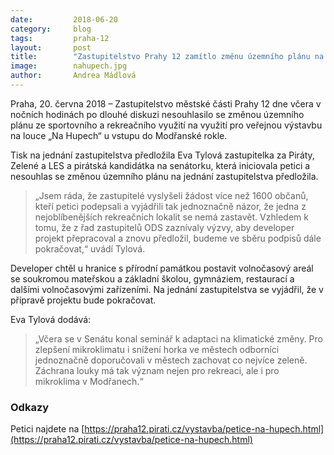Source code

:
 ```yaml
---
date:         2018-06-20
category:     blog
tags:         praha-12
layout:       post
title:        "Zastupitelstvo Prahy 12 zamítlo změnu územního plánu na louce Na Hupech" 
image:        nahupech.jpg
author:       Andrea Mádlová
---
```


Praha, 20. června 2018 – Zastupitelstvo městské části Prahy 12 dne včera v nočních hodinách po dlouhé diskuzi nesouhlasilo se změnou územního plánu ze sportovního a rekreačního využití na využití pro veřejnou výstavbu na louce „Na Hupech“ u vstupu do Modřanské rokle. 

Tisk na jednání zastupitelstva předložila Eva Tylová zastupitelka za Piráty, Zelené a LES a pirátská kandidátka na senátorku, která iniciovala petici a nesouhlas se změnou územního plánu na jednání zastupitelstva předložila. 

> „Jsem ráda, že zastupitelé vyslyšeli žádost více než 1600 občanů, kteří petici podepsali a vyjádřili tak jednoznačně názor, že jedna z nejoblíbenějších rekreačních lokalit se nemá zastavět. Vzhledem k tomu, že z řad zastupitelů ODS zaznívaly výzvy, aby developer projekt přepracoval a znovu předložil, budeme ve sběru podpisů dále pokračovat,“ uvádí Tylová. 

 Developer chtěl u hranice s přírodní památkou postavit volnočasový areál se soukromou mateřskou a základní školou, gymnáziem, restaurací a dalšími volnočasovými zařízeními. Na jednání zastupitelstva se vyjádřil, že v přípravě projektu bude pokračovat. 

Eva Tylová dodává: 

> „Včera se v Senátu konal seminář k adaptaci na klimatické změny. Pro zlepšení mikroklimatu i snížení horka ve městech odborníci jednoznačně doporučovali v městech zachovat co nejvíce zeleně. Záchrana louky má tak význam nejen pro rekreaci, ale i pro mikroklima v Modřanech.“  

### Odkazy

Petici najdete na [https://praha12.pirati.cz/vystavba/petice-na-hupech.html](https://praha12.pirati.cz/vystavba/petice-na-hupech.html) 


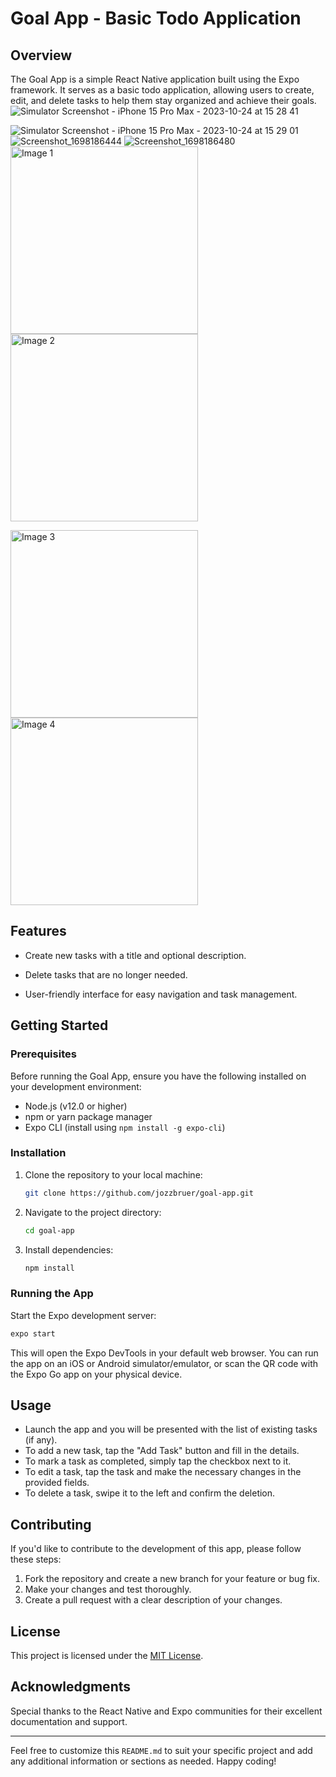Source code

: # Goal App - Basic Todo Application

## Overview

The Goal App is a simple React Native application built using the Expo framework. It serves as a basic todo application, allowing users to create, edit, and delete tasks to help them stay organized and achieve their goals.
![Simulator Screenshot - iPhone 15 Pro Max - 2023-10-24 at 15 28 41](https://github.com/jozzbruer/goal-app/assets/21253158/11c04f77-4362-4b28-b28a-295bf774a2c2)

![Simulator Screenshot - iPhone 15 Pro Max - 2023-10-24 at 15 29 01](https://github.com/jozzbruer/goal-app/assets/21253158/55f6abaf-9d03-4cee-8f5b-547b9d5a3ab0)
![Screenshot_1698186444](https://github.com/jozzbruer/goal-app/assets/21253158/e15fa8e1-b8b2-42bc-82f1-77dc9aec91c2)
![Screenshot_1698186480](https://github.com/jozzbruer/goal-app/assets/21253158/23984978-4d67-4739-908e-0af069f90a5e)
<img src="[image1.jpg](https://github.com/jozzbruer/goal-app/assets/21253158/11c04f77-4362-4b28-b28a-295bf774a2c2)" alt="Image 1" width="300" /> <img src="[image2.jpg](https://github.com/jozzbruer/goal-app/assets/21253158/e15fa8e1-b8b2-42bc-82f1-77dc9aec91c2)" alt="Image 2" width="300" />

<img src="image3.jpg" alt="Image 3" width="300" /> <img src="image4.jpg" alt="Image 4" width="300" />


## Features

- Create new tasks with a title and optional description.

- Delete tasks that are no longer needed.
- User-friendly interface for easy navigation and task management.

## Getting Started

### Prerequisites

Before running the Goal App, ensure you have the following installed on your development environment:

- Node.js (v12.0 or higher)
- npm or yarn package manager
- Expo CLI (install using `npm install -g expo-cli`)

### Installation

1. Clone the repository to your local machine:

   ```bash
   git clone https://github.com/jozzbruer/goal-app.git
   ```

2. Navigate to the project directory:

   ```bash
   cd goal-app
   ```

3. Install dependencies:

   ```bash
   npm install
   ```

### Running the App

Start the Expo development server:

```bash
expo start
```

This will open the Expo DevTools in your default web browser. You can run the app on an iOS or Android simulator/emulator, or scan the QR code with the Expo Go app on your physical device.

## Usage

- Launch the app and you will be presented with the list of existing tasks (if any).
- To add a new task, tap the "Add Task" button and fill in the details.
- To mark a task as completed, simply tap the checkbox next to it.
- To edit a task, tap the task and make the necessary changes in the provided fields.
- To delete a task, swipe it to the left and confirm the deletion.

## Contributing

If you'd like to contribute to the development of this app, please follow these steps:

1. Fork the repository and create a new branch for your feature or bug fix.
2. Make your changes and test thoroughly.
3. Create a pull request with a clear description of your changes.

## License

This project is licensed under the [MIT License](LICENSE.md).

## Acknowledgments

Special thanks to the React Native and Expo communities for their excellent documentation and support.

---

Feel free to customize this `README.md` to suit your specific project and add any additional information or sections as needed. Happy coding!
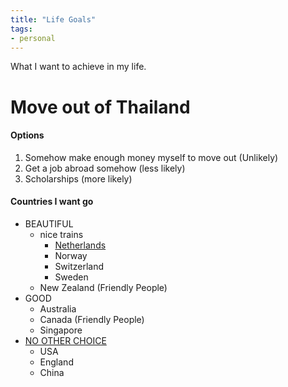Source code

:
 ```yaml
---
title: "Life Goals"
tags:
- personal
---
```


What I want to achieve in my life.

# Move out of Thailand

#### Options
1. Somehow make enough money myself to move out (Unlikely)
2. Get a job abroad somehow (less likely)
3. Scholarships (more likely)

#### Countries I want go
- BEAUTIFUL
  - nice trains
    - [Netherlands](blogs/netherlands.md)
    - Norway 
    - Switzerland 
    - Sweden 
  - New Zealand (Friendly People)
- GOOD
  - Australia
  - Canada (Friendly People)
  - Singapore
- [NO OTHER CHOICE](blogs/nogo.md)
  - USA
  - England
  - China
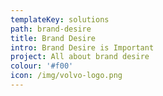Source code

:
 ```yaml
---
templateKey: solutions
path: brand-desire
title: Brand Desire
intro: Brand Desire is Important
project: All about brand desire
colour: '#f00'
icon: /img/volvo-logo.png
---
```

• _DIRECTIONS_: From the line containing "- Switzerland" through the final line of the listing above, reproduce every line exactly, with no pictures.

• _EXERCISE ANSWER_:
    - Switzerland 
    - Sweden 
  - New Zealand (Friendly People)
- GOOD
  - Australia
  - Canada (Friendly People)
  - Singapore
- [NO OTHER CHOICE](blogs/nogo.md)
  - USA
  - England
  - China
Source code

:
 ```yaml
---
templateKey: solutions
path: brand-desire
title: Brand Desire
intro: Brand Desire is Important
project: All about brand desire
colour: '#f00'
icon: /img/volvo-logo.png
---
```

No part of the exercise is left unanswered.